Top of AVAILABLE DATA
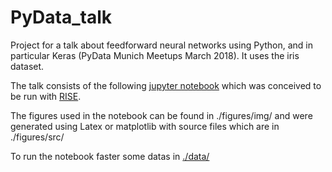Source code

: PyData_talk
==============================

Project for a talk about feedforward neural networks using Python, and in particular Keras (PyData Munich Meetups March 2018).
It uses the iris dataset.

The talk consists of the following [jupyter notebook](./notebooks/talk-nn-keras.ipynb) which was conceived to be run with [RISE](http://rise.readthedocs.io/en/latest/).

The figures used in the notebook can be found in ./figures/img/ and were generated  using Latex or matplotlib with source files which are in ./figures/src/

To run the notebook faster some datas in [./data/](./data/)

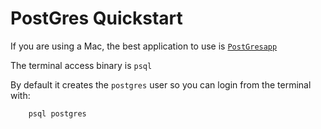# PostGres Quickstart

If you are using a Mac, the best application to use is [`PostGresapp`](http://postgresapp.com/)

The terminal access binary is `psql`

By default it creates the `postgres` user so you can login from the terminal with:

        psql postgres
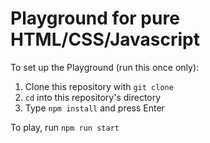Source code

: # Playground for pure HTML/CSS/Javascript

To set up the Playground (run this once only):
1. Clone this repository with `git clone`
2. `cd` into this repository's directory
3. Type `npm install` and press Enter

To play, run `npm run start`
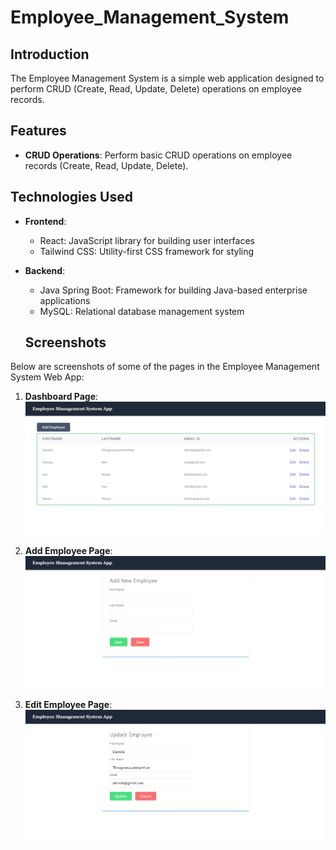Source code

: # Employee_Management_System

## Introduction

The Employee Management System is a simple web application designed to perform CRUD (Create, Read, Update, Delete) operations on employee records.

## Features

- **CRUD Operations**: Perform basic CRUD operations on employee records (Create, Read, Update, Delete).

## Technologies Used

- **Frontend**:
  - React: JavaScript library for building user interfaces
  - Tailwind CSS: Utility-first CSS framework for styling

- **Backend**:
  - Java Spring Boot: Framework for building Java-based enterprise applications
  - MySQL: Relational database management system
 
  ## Screenshots

Below are screenshots of some of the pages in the Employee Management System Web App:

1. **Dashboard Page**:
   ![Dashboard Page](/ss/dashboard.png)

2. **Add Employee Page**:
   ![Add Employee Page](/ss/add-employee.png)

3. **Edit Employee Page**:
   ![Edit Employee Page](/ss/edit-employee.png)
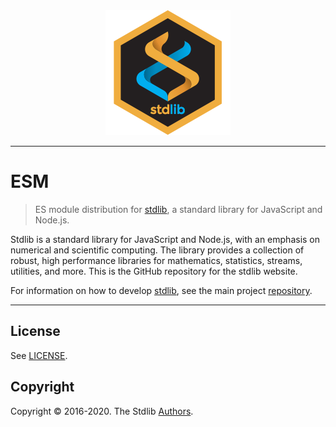 <!--

@license Apache-2.0

Copyright (c) 2019 The Stdlib Authors.

Licensed under the Apache License, Version 2.0 (the "License");
you may not use this file except in compliance with the License.
You may obtain a copy of the License at

   http://www.apache.org/licenses/LICENSE-2.0

Unless required by applicable law or agreed to in writing, software
distributed under the License is distributed on an "AS IS" BASIS,
WITHOUT WARRANTIES OR CONDITIONS OF ANY KIND, either express or implied.
See the License for the specific language governing permissions and
limitations under the License.

-->

<div class="image" align="center">
    <img src="https://raw.githubusercontent.com/stdlib-js/esm/main/docs/assets/logo_header.png" alt="stdlib logo">
    <br>
</div>

---

# ESM

> ES module distribution for [stdlib][stdlib], a standard library for JavaScript and Node.js.

Stdlib is a standard library for JavaScript and Node.js, with an emphasis on numerical and scientific computing. The library provides a collection of robust, high performance libraries for mathematics, statistics, streams, utilities, and more. This is the GitHub repository for the stdlib website.

For information on how to develop [stdlib][stdlib], see the main project [repository][stdlib].

---

## License

See [LICENSE][stdlib-license].


## Copyright

Copyright &copy; 2016-2020. The Stdlib [Authors][stdlib-authors].

<!-- Section for all links. Make sure to keep an empty line after the `section` element and another before the `/section` close. -->

<section class="links">

[stdlib]: https://github.com/stdlib-js/stdlib

[stdlib-authors]: https://github.com/stdlib-js/stdlib/graphs/contributors

[stdlib-license]: https://raw.githubusercontent.com/stdlib-js/esm/master/LICENSE

</section>

<!-- /.links -->
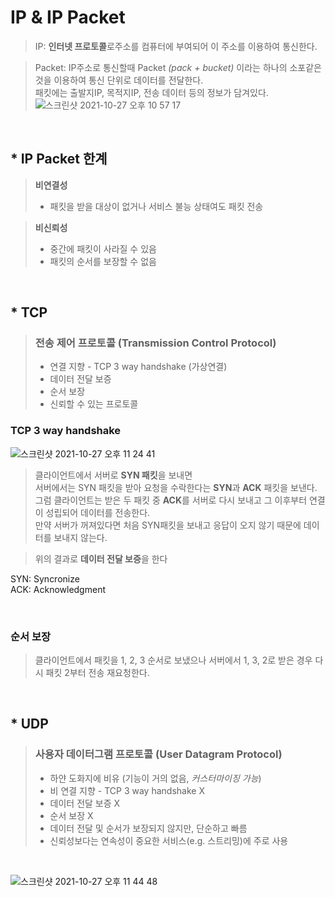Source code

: # **IP & IP Packet**

 > IP: **인터넷 프로토콜**로주소를 컴퓨터에 부여되어 이 주소를 이용하여 통신한다.

 > Packet: IP주소로 통신할때 Packet *(pack + bucket)* 이라는 하나의 소포같은 것을 이용하여 통신 단위로 데이터를 전달한다. <br>
 > 패킷에는 출발지IP, 목적지IP, 전송 데이터 등의 정보가 담겨있다.
![스크린샷 2021-10-27 오후 10 57 17](https://user-images.githubusercontent.com/85858672/139091414-c752d512-71f1-4f62-b468-a42690fdc7b6.png)
<br>

## * IP Packet 한계
> **비연결성**
> - 패킷을 받을 대상이 없거나 서비스 불능 상태여도 패킷 전송

> **비신뢰성**
> - 중간에 패킷이 사라질 수 있음
> - 패킷의 순서를 보장할 수 없음 

<br>

## * TCP 
>### 전송 제어 프로토콜 (Transmission Control Protocol) <br>
> - 연결 지향 - TCP 3 way handshake (가상연결)
> - 데이터 전달 보증
> - 순서 보장
> - 신뢰할 수 있는 프로토콜

### TCP 3 way handshake
![스크린샷 2021-10-27 오후 11 24 41](https://user-images.githubusercontent.com/85858672/139091519-c9a08d8d-e4ed-405e-bdde-d7d762435344.png)
> 클라이언트에서 서버로 **SYN 패킷**을 보내면 <br>
서버에서는 SYN 패킷을 받아 요청을 수락한다는 **SYN**과 **ACK** 패킷을 보낸다.<br> 그럼 클라이언트는 받은 두 패킷 중 **ACK**를 서버로 다시 보내고 그 이후부터 연결이 성립되어 데이터를 전송한다. <br>
만약 서버가 꺼져있다면 처음 SYN패킷을 보내고 응답이 오지 않기 때문에 데이터를 보내지 않는다.

> 위의 결과로 **데이터 전달 보증**을 한다

SYN: Syncronize <br>
ACK: Acknowledgment

<br>


### 순서 보장
> 클라이언트에서 패킷을 1, 2, 3 순서로 보냈으나 서버에서 1, 3, 2로 받은 경우
다시 패킷 2부터 전송 재요청한다.

<br>

## * UDP 
> ### 사용자 데이터그램 프로토콜 (User Datagram Protocol) 
> * 하얀 도화지에 비유 (기능이 거의 없음, *커스터마이징 가능*)
> * 비 연결 지향 - TCP 3 way handshake X
> * 데이터 전달 보증 X
> * 순서 보장 X
> * 데이터 전달 및 순서가 보장되지 않지만, 단순하고 빠름
> * 신뢰성보다는 연속성이 중요한 서비스(e.g. 스트리밍)에 주로 사용

<br>

![스크린샷 2021-10-27 오후 11 44 48](https://user-images.githubusercontent.com/85858672/139091540-35ec2713-7b2c-4eb5-bb58-d707c8596ba4.png)

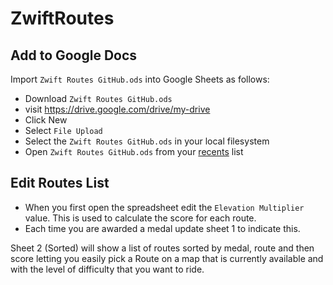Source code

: # ZwiftRoutes

## Add to Google Docs

Import `Zwift Routes GitHub.ods` into Google Sheets as follows:

 * Download `Zwift Routes GitHub.ods`
 * visit https://drive.google.com/drive/my-drive
 * Click New
 * Select `File Upload`
 * Select the `Zwift Routes GitHub.ods` in your local filesystem
 * Open `Zwift Routes GitHub.ods` from your [recents](https://drive.google.com/drive/recent) list
 
## Edit Routes List

 * When you first open the spreadsheet edit the `Elevation Multiplier` value. This is used to calculate the score for each route.
 * Each time you are awarded a medal update sheet 1 to indicate this.
 
Sheet 2 (Sorted) will show a list of routes sorted by medal, route and then score letting you easily pick a Route on a map that is currently available and with the level of difficulty that you want to ride.

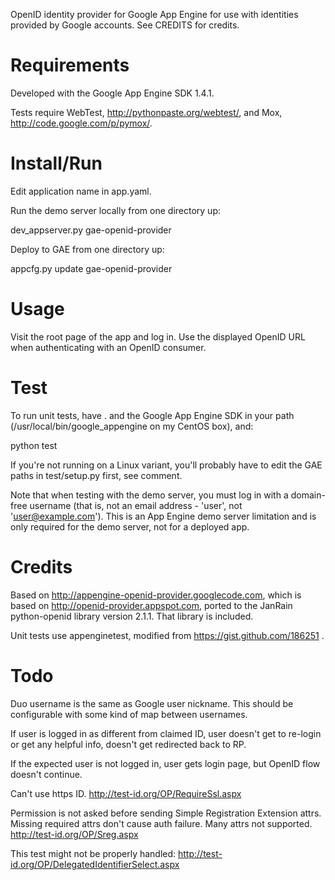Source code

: OpenID identity provider for Google App Engine for use with identities
provided by Google accounts.  See CREDITS for credits.

# Requirements

Developed with the Google App Engine SDK 1.4.1.

Tests require WebTest, http://pythonpaste.org/webtest/, and Mox,
http://code.google.com/p/pymox/.

# Install/Run

Edit application name in app.yaml.

Run the demo server locally from one directory up:

  dev_appserver.py gae-openid-provider

Deploy to GAE from one directory up:

  appcfg.py update gae-openid-provider 

# Usage

Visit the root page of the app and log in.  Use the displayed OpenID URL when
authenticating with an OpenID consumer.

# Test

To run unit tests, have . and the Google App Engine SDK in your path
(/usr/local/bin/google_appengine on my CentOS box), and:

  python test

If you're not running on a Linux variant, you'll probably have to edit the
GAE paths in test/setup.py first, see comment.

Note that when testing with the demo server, you must log in with a
domain-free username (that is, not an email address - 'user', not
'user@example.com').  This is an App Engine demo server limitation and is 
only required for the demo server, not for a deployed app.

# Credits

Based on http://appengine-openid-provider.googlecode.com, which is
based on http://openid-provider.appspot.com, ported to the JanRain
python-openid library version 2.1.1.  That library is included.

Unit tests use appenginetest, modified from
https://gist.github.com/186251 .

# Todo

Duo username is the same as Google user nickname.  This should be configurable
with some kind of map between usernames.

If user is logged in as different from claimed ID, user doesn't get to re-login
or get any helpful info, doesn't get redirected back to RP.

If the expected user is not logged in, user gets login page, but OpenID flow
doesn't continue.

Can't use https ID.
http://test-id.org/OP/RequireSsl.aspx

Permission is not asked before sending Simple Registration Extension
attrs.  Missing required attrs don't cause auth failure.  Many attrs
not supported.
http://test-id.org/OP/Sreg.aspx

This test might not be properly handled:
http://test-id.org/OP/DelegatedIdentifierSelect.aspx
Bottom of AVAILABLE DATA
TASK BRIEF
Quote, exactly and only, the lines from the first line of the data above through the line containing "The terminal access". The pictures do not belong in it.

YOUR SOLUTION
Source code

: PyData_talk
==============================

Project for a talk about feedforward neural networks using Python, and in particular Keras (PyData Munich Meetups March 2018).
It uses the iris dataset.

The talk consists of the following [jupyter notebook](./notebooks/talk-nn-keras.ipynb) which was conceived to be run with [RISE](http://rise.readthedocs.io/en/latest/).

The figures used in the notebook can be found in ./figures/img/ and were generated  using Latex or matplotlib with source files which are in ./figures/src/

To run the notebook faster some datas in [./data/](./data/)

# PostGres Quickstart

If you are using a Mac, the best application to use is [`PostGresapp`](http://postgresapp.com/)

The terminal access binary is `psql`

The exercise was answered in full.